## PROBLEM DETAILS
Every word of the listing should be reproduced without alteration.

## DATA SUPPLIED
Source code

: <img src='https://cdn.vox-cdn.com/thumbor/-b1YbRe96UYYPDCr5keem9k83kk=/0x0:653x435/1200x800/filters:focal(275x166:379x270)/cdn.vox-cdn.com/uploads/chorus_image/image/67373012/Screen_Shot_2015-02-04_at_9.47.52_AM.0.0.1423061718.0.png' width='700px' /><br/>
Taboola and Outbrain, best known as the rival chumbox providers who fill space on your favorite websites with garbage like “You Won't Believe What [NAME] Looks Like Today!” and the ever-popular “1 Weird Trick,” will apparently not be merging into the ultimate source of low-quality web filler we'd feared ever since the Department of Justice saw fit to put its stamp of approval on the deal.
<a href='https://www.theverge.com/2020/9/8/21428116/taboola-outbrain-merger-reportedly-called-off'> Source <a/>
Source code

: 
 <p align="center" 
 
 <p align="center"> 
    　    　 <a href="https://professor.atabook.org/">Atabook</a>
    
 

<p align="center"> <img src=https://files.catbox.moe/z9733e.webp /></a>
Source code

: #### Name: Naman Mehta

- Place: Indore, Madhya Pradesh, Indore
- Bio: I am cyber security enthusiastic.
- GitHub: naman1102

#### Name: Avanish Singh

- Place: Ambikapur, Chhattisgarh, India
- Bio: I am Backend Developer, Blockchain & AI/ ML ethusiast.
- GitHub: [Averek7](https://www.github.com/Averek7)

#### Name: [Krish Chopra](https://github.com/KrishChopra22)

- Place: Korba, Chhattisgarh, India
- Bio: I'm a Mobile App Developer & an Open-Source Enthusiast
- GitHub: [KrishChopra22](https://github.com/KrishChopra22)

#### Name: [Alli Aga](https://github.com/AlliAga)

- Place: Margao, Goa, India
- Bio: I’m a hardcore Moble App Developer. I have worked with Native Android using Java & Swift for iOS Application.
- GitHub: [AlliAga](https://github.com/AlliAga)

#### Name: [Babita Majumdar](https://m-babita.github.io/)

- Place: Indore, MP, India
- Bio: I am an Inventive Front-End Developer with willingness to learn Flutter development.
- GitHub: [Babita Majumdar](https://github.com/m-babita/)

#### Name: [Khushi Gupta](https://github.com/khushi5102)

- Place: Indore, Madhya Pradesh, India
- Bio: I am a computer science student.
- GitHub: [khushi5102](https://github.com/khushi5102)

## RESPONSE
Source code

: <img src='https://cdn.vox-cdn.com/thumbor/-b1YbRe96UYYPDCr5keem9k83kk=/0x0:653x435/1200x800/filters:focal(275x166:379x270)/cdn.vox-cdn.com/uploads/chorus_image/image/67373012/Screen_Shot_2015-02-04_at_9.47.52_AM.0.0.1423061718.0.png' width='700px' /><br/>
Taboola and Outbrain, best known as the rival chumbox providers who fill space on your favorite websites with garbage like “You Won't Believe What [NAME] Looks Like Today!” and the ever-popular “1 Weird Trick,” will apparently not be merging into the ultimate source of low-quality web filler we'd feared ever since the Department of Justice saw fit to put its stamp of approval on the deal.
<a href='https://www.theverge.com/2020/9/8/21428116/taboola-outbrain-merger-reportedly-called-off'> Source <a/>
Source code

: 
 <p align="center" 
 
 <p align="center"> 
    　    　 <a href="https://professor.atabook.org/">Atabook</a>
    
 

<p align="center"> <img src=https://files.catbox.moe/z9733e.webp /></a>
Source code

: #### Name: Naman Mehta

- Place: Indore, Madhya Pradesh, Indore
- Bio: I am cyber security enthusiastic.
- GitHub: naman1102

#### Name: Avanish Singh

- Place: Ambikapur, Chhattisgarh, India
- Bio: I am Backend Developer, Blockchain & AI/ ML ethusiast.
- GitHub: [Averek7](https://www.github.com/Averek7)

#### Name: [Krish Chopra](https://github.com/KrishChopra22)

- Place: Korba, Chhattisgarh, India
- Bio: I'm a Mobile App Developer & an Open-Source Enthusiast
- GitHub: [KrishChopra22](https://github.com/KrishChopra22)

#### Name: [Alli Aga](https://github.com/AlliAga)

- Place: Margao, Goa, India
- Bio: I’m a hardcore Moble App Developer. I have worked with Native Android using Java & Swift for iOS Application.
- GitHub: [AlliAga](https://github.com/AlliAga)

#### Name: [Babita Majumdar](https://m-babita.github.io/)

- Place: Indore, MP, India
- Bio: I am an Inventive Front-End Developer with willingness to learn Flutter development.
- GitHub: [Babita Majumdar](https://github.com/m-babita/)

#### Name: [Khushi Gupta](https://github.com/khushi5102)

- Place: Indore, Madhya Pradesh, India
- Bio: I am a computer science student.
- GitHub: [khushi5102](https://github.com/khushi5102)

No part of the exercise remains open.